Attachment parenting as coined by Dr William Sears in the 1970s is all about minimising separation as much as possible in baby’s first few years and responding to baby’s demands for food and sleep with sensitivity and intuition as opposed to establishing a routine.
The Australian Attachment Parenting Association (APA) website has much to say about the benefits of being so physically close to one’s baby and the strong bond it can create between parent and child, specifically the mother.
Where that is very clearly the case for Felicity and baby Charlotte and a number of my friends, for others like myself who did not fully embrace attachment parenting, I do believe the bond between a parent and child can still be just as strong.
These days Toby might be more interested in performing deranged wiggly bottom dances with his preschool friends that incorporate a lot of farting noises than giving me cuddles, but our relationship is as strong and loving as any other mother and son I know.
When I look back to the baby era, I see that I was a touch harsh on myself and baby Toby as I was hell bent on establishing a routine and slightly wary of the hippy connotations of the ‘attachment parenting’ label.
I often let my son cry it out and sucked up the looks of disapproval instead of just giving in and cuddling him like I inevitably ended up doing after a noisy 10 minutes of feeling like a heartless wench.

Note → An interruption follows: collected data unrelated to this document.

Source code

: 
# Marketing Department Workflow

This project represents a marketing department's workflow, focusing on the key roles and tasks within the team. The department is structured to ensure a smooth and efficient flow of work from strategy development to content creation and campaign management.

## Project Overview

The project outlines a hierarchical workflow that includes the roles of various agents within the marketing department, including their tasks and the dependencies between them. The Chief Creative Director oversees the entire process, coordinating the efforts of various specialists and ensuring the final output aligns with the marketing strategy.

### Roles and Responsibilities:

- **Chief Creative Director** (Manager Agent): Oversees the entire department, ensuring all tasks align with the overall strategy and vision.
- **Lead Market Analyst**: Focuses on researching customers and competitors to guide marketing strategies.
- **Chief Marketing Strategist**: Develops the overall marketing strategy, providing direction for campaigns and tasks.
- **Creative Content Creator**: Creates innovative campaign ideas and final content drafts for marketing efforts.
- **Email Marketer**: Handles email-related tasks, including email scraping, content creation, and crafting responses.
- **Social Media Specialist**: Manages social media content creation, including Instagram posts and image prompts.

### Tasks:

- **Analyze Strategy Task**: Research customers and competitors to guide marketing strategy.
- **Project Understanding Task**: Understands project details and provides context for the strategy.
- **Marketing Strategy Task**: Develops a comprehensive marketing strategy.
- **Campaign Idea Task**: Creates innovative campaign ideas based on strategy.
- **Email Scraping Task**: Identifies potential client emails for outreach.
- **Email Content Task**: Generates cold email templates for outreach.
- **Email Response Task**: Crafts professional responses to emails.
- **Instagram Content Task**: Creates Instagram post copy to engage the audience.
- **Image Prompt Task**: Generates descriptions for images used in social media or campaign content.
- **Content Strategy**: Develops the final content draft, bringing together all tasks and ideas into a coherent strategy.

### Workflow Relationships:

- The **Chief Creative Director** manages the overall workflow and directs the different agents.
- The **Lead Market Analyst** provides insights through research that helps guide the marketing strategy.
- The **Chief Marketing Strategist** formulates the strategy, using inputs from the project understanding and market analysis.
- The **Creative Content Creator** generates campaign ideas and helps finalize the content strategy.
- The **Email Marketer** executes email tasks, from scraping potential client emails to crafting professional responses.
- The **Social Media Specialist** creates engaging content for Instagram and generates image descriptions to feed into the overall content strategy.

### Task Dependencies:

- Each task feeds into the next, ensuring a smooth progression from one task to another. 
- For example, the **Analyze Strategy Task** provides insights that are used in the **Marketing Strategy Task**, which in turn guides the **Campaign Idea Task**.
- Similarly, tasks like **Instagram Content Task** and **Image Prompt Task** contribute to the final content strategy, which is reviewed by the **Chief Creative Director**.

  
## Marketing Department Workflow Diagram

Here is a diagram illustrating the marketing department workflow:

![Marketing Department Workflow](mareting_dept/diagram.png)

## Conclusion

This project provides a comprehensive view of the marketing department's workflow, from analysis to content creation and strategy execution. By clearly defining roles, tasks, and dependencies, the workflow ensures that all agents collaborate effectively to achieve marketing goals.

If we ever end up with a second child, I like to think I would try to incorporate a more sensitive and relaxed approach, as per some of the attachment parenting methods.
However, the idea that you have to permanently tote your baby around or co-sleep with them to create a strong bond, underestimates the importance of simply loving, feeding and nurturing your little one in the way that feels right for you.
Yes I probably read too much Gina Ford (contented baby my arse) when I should have just relaxed into the cuddles a bit more. But these are the lessons we learn as we go and I am just pleased to have survived mentally and physically in tact with a fun loving little person I can hopefully watch grow into a fun loving adult.
I may not have worn Toby in a sling for long or co-slept with him much at all, but I will remained ‘attached’ to the little bum wiggling maniac as his loving mummy until the day I die, and that is what I consider to be permanent parenting.
Have you ever tried attachment parenting?